Мы смотрели на Кольку с уважением, а он нас презирал.

— Теперь тебе жениться на ней придется, — сказал я — А она — страшная такая…

— Дураки, — сказал Колька. — Она же ненормальная и немка.

После этого случая он не то чтобы вырос в наших глазах, а вселил какую-то опаску и восхищение одновременно. Он был слишком не похож на нас, и наши маленькие дела и заботы, наверное, казались ему мелочью, детской глупостью.

Обычно все наши посиделки на берегу заканчивались военными рассказами. А попросту мы начинали хвастаться друг перед другом своими отцами и дедами, но поскольку не знали про их подвиги, то врали безбожно и лихо, придумывая отцам геройство. Или, перебивая друг друга, гордились их ранами. И побеждал тот, у кого батя признавался самым искалеченным.

— У моего ноги нет! — кричал один. — Осколком, как бритвой, срезало!

— А у моего обеих! — доказывал другой. — У моего бомбой оторвало! Да еще шесть осколков достали! Вот таких!

— Да моего двенадцать раз в госпитале резали! В документах сказано, из кусков собрали!

У кого не было отцов, те помалкивали и глядели с пренебрежением. У моего же отца руки-ноги были на месте, и в госпитале ни одной операции не делали, хотя он провалялся там целых три года. Но зато моего отца в сорок третьем убили, и похоронка в Великаны приходила. Мне всегда было обидно, что на нем нет шрамов, если не считать одного между ребер в правой стороне. Да и на шрам то не походила красная полоса, скорее, на зажившую царапину. Однако и такого шрама никто не видел, отец не любил говорить о своей ране, тем более никому не показывал.

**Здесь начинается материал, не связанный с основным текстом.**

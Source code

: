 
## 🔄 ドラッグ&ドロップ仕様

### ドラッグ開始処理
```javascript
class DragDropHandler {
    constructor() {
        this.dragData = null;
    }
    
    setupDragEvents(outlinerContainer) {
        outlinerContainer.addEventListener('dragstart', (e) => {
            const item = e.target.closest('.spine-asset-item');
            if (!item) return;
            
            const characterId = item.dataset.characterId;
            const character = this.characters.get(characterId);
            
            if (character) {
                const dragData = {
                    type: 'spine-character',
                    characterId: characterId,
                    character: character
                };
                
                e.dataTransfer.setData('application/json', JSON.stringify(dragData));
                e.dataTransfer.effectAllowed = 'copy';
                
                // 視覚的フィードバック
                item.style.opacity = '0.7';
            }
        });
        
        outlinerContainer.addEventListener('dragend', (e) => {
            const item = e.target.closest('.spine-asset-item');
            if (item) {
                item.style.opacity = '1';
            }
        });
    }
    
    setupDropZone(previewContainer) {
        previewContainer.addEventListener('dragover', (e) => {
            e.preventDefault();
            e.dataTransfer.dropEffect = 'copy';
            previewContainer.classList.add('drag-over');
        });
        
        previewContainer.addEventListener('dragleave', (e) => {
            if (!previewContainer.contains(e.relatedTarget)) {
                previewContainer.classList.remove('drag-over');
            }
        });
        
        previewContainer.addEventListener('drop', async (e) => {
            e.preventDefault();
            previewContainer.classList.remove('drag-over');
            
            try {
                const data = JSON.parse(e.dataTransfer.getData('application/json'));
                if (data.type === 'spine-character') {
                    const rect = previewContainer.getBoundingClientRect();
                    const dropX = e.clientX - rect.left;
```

Кольку Смолянина такие разговоры вообще не интересовали. Едва они начинались, как он уходил, поигрывая мячиком. Мы-то знали, отчего так, лишь вслух сказать не могли, стеснялись. В войну Колькина мать украла полмешка муки в колхозе, и ее посадили. А в тюрьме у нее родился Колька. И тогда мать отпустили домой. Бабы в Великанах говорили, что она легко отделалась, и всегда почему-то жалели Смоляниху и самого Кольку, старались подкормить, угостить, словно были виноваты перед ними. Но Колька был гордый и никаких угощений не принимал. У него среди взрослых даже были настоящие враги. Один из них — дядя Леня Христолюбов. Колька ненавидел его люто, и в детстве мне казалось, я знаю причину… Дядя Леня любил играть в лапту с мальчишками, хотя ему за сорок было. Чуть услышит гвалт на поле — уже тут как тут. Ребятишки принимали его в команду на равных, и он голил в поле на равных, бегал, высунув язык, скакал козлом или ловко падал, когда его хотели осалить. Однажды мы играли с дядей Леней в одной команде и в самый разгар Колька схватил мяч, спрятал в карман и подался в кусты на перекур. Дядя Леня уговорил сыграть еще, и Колька подал ему мяч, но дядя Леня врезал по нему так, что он со свистом улетел от поскотины до самой реки. Все думали, что мяч упал где-нибудь на берегу, возле дремлющих инвалидов или в цветущем черемошнике, но когда прибежали на реку, бодрствующий Илькин батя показал губами на середину. Мяч плыл к повороту, словно вмерзнув в остекленевшую воду. А рядом как назло ни лодки, ни плота, а вода весенняя, ледяная… Колька сначала бросился на дядю Леню с битой, но остановился в шаге, и слезы брызнули из его побелевших глаз. Затем он кинулся к берегу, сорвал с себя рубаху, штаны и нырнул. Мужики всполошились, кто-то уже гнал ребятишек за лодкой, кто-то охал — утонет малец! Ведь за мячик утонет! Но Колька уже догнал мяч, схватил его зубами и поплыл к берегу. Он выскочил из воды, не выпуская изо рта мячик, поднял свою одежду и пошел в деревню. В глазах у меня осталось лишь его белое от напряжения лицо и черный рот…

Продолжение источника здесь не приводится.